- _PROVIDED RECORDS_
##############################
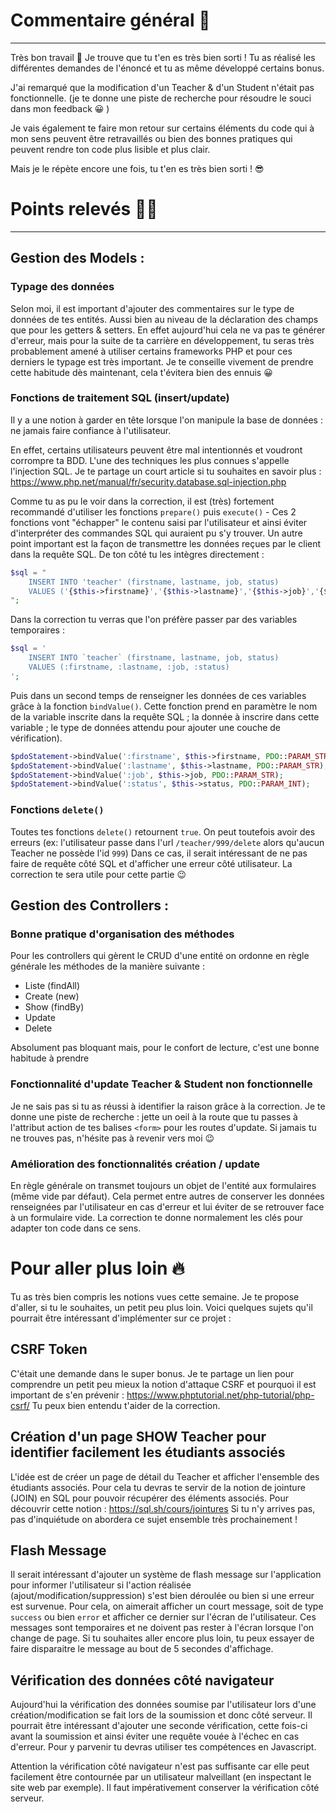 # Commentaire général 💬
* * *

Très bon travail 🎉 Je trouve que tu t'en es très bien sorti ! Tu as réalisé les différentes demandes de l'énoncé et 
tu as même développé certains bonus.

J'ai remarqué que la modification d'un Teacher & d'un Student n'était pas fonctionnelle. 
(je te donne une piste de recherche pour résoudre le souci dans mon feedback 😀 )

Je vais également te faire mon retour sur certains éléments du code qui à mon sens peuvent être 
retravaillés ou bien des bonnes pratiques qui peuvent rendre ton code plus lisible et plus clair.

Mais je le répète encore une fois, tu t'en es très bien sorti ! 😎


# Points relevés ✍🏼

---

## Gestion des Models :

### Typage des données

Selon moi, il est important d'ajouter des commentaires sur le type de données de tes entités. 
Aussi bien au niveau de la déclaration des champs que pour les getters & setters.
En effet aujourd'hui cela ne va pas te générer d'erreur, mais pour la suite de ta carrière en développement, tu seras
très probablement amené à utiliser certains frameworks PHP et pour ces derniers le typage est très important.
Je te conseille vivement de prendre cette habitude dès maintenant, cela t'évitera bien des ennuis 😀 

### Fonctions de traitement SQL (insert/update)

Il y a une notion à garder en tête lorsque l'on manipule la base de données : ne jamais faire confiance à l'utilisateur.

En effet, certains utilisateurs peuvent être mal intentionnés et voudront corrompre ta BDD. 
L'une des techniques les plus connues s'appelle l'injection SQL.
Je te partage un court article si tu souhaites en savoir plus : https://www.php.net/manual/fr/security.database.sql-injection.php

Comme tu as pu le voir dans la correction, il est (très) fortement recommandé d'utiliser les fonctions `prepare()` puis `execute()` - 
Ces 2 fonctions vont "échapper" le contenu saisi par l'utilisateur et ainsi éviter d'interpréter des commandes SQL qui auraient pu s'y trouver.
Un autre point important est la façon de transmettre les données reçues par le client dans la requête SQL. 
De ton côté tu les intègres directement :

```php
$sql = "
    INSERT INTO 'teacher' (firstname, lastname, job, status)
    VALUES ('{$this->firstname}','{$this->lastname}','{$this->job}','{$this->status}')
";
```

Dans la correction tu verras que l'on préfère passer par des variables temporaires : 

```php
$sql = '
    INSERT INTO `teacher` (firstname, lastname, job, status)
    VALUES (:firstname, :lastname, :job, :status)
';
```

Puis dans un second temps de renseigner les données de ces variables grâce à la fonction `bindValue()`.
Cette fonction prend en paramètre le nom de la variable inscrite dans la requête SQL ; la donnée à inscrire dans cette variable ; 
le type de données attendu pour ajouter une couche de vérification).

```php 
$pdoStatement->bindValue(':firstname', $this->firstname, PDO::PARAM_STR);
$pdoStatement->bindValue(':lastname', $this->lastname, PDO::PARAM_STR);
$pdoStatement->bindValue(':job', $this->job, PDO::PARAM_STR);
$pdoStatement->bindValue(':status', $this->status, PDO::PARAM_INT);
```

### Fonctions `delete()`

Toutes tes fonctions `delete()` retournent `true`. 
On peut toutefois avoir des erreurs (ex: l'utilisateur passe dans l'url `/teacher/999/delete` alors qu'aucun Teacher ne possède l'id `999`)
Dans ce cas, il serait intéressant de ne pas faire de requête côté SQL et d'afficher une erreur côté utilisateur. 
La correction te sera utile pour cette partie 😉 


## Gestion des Controllers :

### Bonne pratique d'organisation des méthodes 

Pour les controllers qui gèrent le CRUD d'une entité on ordonne en règle générale les méthodes de la manière suivante : 

- Liste (findAll)
- Create (new)
- Show (findBy)
- Update
- Delete

Absolument pas bloquant mais, pour le confort de lecture, c'est une bonne habitude à prendre

### Fonctionnalité d'update Teacher & Student non fonctionnelle

Je ne sais pas si tu as réussi à identifier la raison grâce à la correction. Je te donne une piste de recherche : 
jette un oeil à la route que tu passes à l'attribut action de tes balises `<form>` pour les routes d'update.
Si jamais tu ne trouves pas, n'hésite pas à revenir vers moi 😉

### Amélioration des fonctionnalités création / update

En règle générale on transmet toujours un objet de l'entité aux formulaires (même vide par défaut). Cela permet entre autres de conserver les 
données renseignées par l'utilisateur en cas d'erreur et lui éviter de se retrouver face à un formulaire vide.
La correction te donne normalement les clés pour adapter ton code dans ce sens.

# Pour aller plus loin 🔥

Tu as très bien compris les notions vues cette semaine. Je te propose d'aller, si tu le souhaites, un petit peu plus
loin. Voici quelques sujets qu'il pourrait être intéressant d'implémenter sur ce projet : 

## CSRF Token

C'était une demande dans le super bonus. Je te partage un lien pour comprendre un petit peu mieux la notion d'attaque CSRF 
et pourquoi il est important de s'en prévenir : https://www.phptutorial.net/php-tutorial/php-csrf/
Tu peux bien entendu t'aider de la correction.

## Création d'un page SHOW Teacher pour identifier facilement les étudiants associés

L'idée est de créer un page de détail du Teacher et afficher l'ensemble des étudiants associés. Pour cela tu devras te servir de 
la notion de jointure (JOIN) en SQL pour pouvoir récupérer des éléments associés.
Pour découvrir cette notion : https://sql.sh/cours/jointures
Si tu n'y arrives pas, pas d'inquiétude on abordera ce sujet ensemble très prochainement !

## Flash Message

Il serait intéressant d'ajouter un système de flash message sur l'application pour informer l'utilisateur si l'action 
réalisée (ajout/modification/suppression) s'est bien déroulée ou bien si une erreur est survenue.
Pour cela, on aimerait afficher un court message, soit de type `success` ou bien `error` et afficher ce dernier sur l'écran de l'utilisateur.
Ces messages sont temporaires et ne doivent pas rester à l'écran lorsque l'on change de page.
Si tu souhaites aller encore plus loin, tu peux essayer de faire disparaitre le message au bout de 5 secondes d'affichage.

## Vérification des données côté navigateur

Aujourd'hui la vérification des données soumise par l'utilisateur lors d'une création/modification se fait lors de la soumission et donc côté serveur.
Il pourrait être intéressant d'ajouter une seconde vérification, cette fois-ci avant la soumission et ainsi éviter une requête vouée à l'échec en cas d'erreur.
Pour y parvenir tu devras utiliser tes compétences en Javascript.

Attention la vérification côté navigateur n'est pas suffisante car elle peut facilement être contournée 
par un utilisateur malveillant (en inspectant le site web par exemple). Il faut impérativement conserver la vérification côté serveur.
##############################
- _TASK ITEM_
Everything from the line containing "Aujourd'hui la vérification" through the last line above should be copied exactly, please, with nothing added.

- _TASK RESPONSE_
Aujourd'hui la vérification des données soumise par l'utilisateur lors d'une création/modification se fait lors de la soumission et donc côté serveur.
Il pourrait être intéressant d'ajouter une seconde vérification, cette fois-ci avant la soumission et ainsi éviter une requête vouée à l'échec en cas d'erreur.
Pour y parvenir tu devras utiliser tes compétences en Javascript.

Attention la vérification côté navigateur n'est pas suffisante car elle peut facilement être contournée 
par un utilisateur malveillant (en inspectant le site web par exemple). Il faut impérativement conserver la vérification côté serveur.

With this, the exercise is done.